▸ DIRECTIONS:
Nothing less than an exact copy of all the records is required.

# # # #

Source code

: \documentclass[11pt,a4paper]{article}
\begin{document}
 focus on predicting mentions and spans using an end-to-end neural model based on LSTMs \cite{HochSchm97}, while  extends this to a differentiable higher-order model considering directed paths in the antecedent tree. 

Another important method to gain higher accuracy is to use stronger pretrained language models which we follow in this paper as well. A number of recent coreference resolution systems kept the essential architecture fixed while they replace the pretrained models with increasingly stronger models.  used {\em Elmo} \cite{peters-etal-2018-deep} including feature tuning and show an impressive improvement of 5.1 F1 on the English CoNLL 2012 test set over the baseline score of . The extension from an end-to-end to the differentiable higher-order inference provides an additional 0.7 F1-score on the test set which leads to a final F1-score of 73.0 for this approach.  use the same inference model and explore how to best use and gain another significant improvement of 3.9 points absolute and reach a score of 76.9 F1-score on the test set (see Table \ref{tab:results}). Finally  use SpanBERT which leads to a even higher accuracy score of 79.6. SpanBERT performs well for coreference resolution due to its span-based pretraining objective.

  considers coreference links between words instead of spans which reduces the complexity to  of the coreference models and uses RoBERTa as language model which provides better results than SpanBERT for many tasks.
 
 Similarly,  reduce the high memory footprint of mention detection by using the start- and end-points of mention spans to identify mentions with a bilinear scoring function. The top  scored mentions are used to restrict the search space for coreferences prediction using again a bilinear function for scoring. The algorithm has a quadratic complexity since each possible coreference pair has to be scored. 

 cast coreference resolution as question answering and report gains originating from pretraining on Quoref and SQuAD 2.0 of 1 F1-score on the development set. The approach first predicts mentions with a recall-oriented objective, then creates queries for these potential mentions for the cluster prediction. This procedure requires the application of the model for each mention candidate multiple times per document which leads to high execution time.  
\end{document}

# # # #

▸ ANSWER SECTION:
Source code

: \documentclass[11pt,a4paper]{article}
\begin{document}
 focus on predicting mentions and spans using an end-to-end neural model based on LSTMs \cite{HochSchm97}, while  extends this to a differentiable higher-order model considering directed paths in the antecedent tree. 

Another important method to gain higher accuracy is to use stronger pretrained language models which we follow in this paper as well. A number of recent coreference resolution systems kept the essential architecture fixed while they replace the pretrained models with increasingly stronger models.  used {\em Elmo} \cite{peters-etal-2018-deep} including feature tuning and show an impressive improvement of 5.1 F1 on the English CoNLL 2012 test set over the baseline score of . The extension from an end-to-end to the differentiable higher-order inference provides an additional 0.7 F1-score on the test set which leads to a final F1-score of 73.0 for this approach.  use the same inference model and explore how to best use and gain another significant improvement of 3.9 points absolute and reach a score of 76.9 F1-score on the test set (see Table \ref{tab:results}). Finally  use SpanBERT which leads to a even higher accuracy score of 79.6. SpanBERT performs well for coreference resolution due to its span-based pretraining objective.

  considers coreference links between words instead of spans which reduces the complexity to  of the coreference models and uses RoBERTa as language model which provides better results than SpanBERT for many tasks.
 
 Similarly,  reduce the high memory footprint of mention detection by using the start- and end-points of mention spans to identify mentions with a bilinear scoring function. The top  scored mentions are used to restrict the search space for coreferences prediction using again a bilinear function for scoring. The algorithm has a quadratic complexity since each possible coreference pair has to be scored. 

 cast coreference resolution as question answering and report gains originating from pretraining on Quoref and SQuAD 2.0 of 1 F1-score on the development set. The approach first predicts mentions with a recall-oriented objective, then creates queries for these potential mentions for the cluster prediction. This procedure requires the application of the model for each mention candidate multiple times per document which leads to high execution time.  
\end{document}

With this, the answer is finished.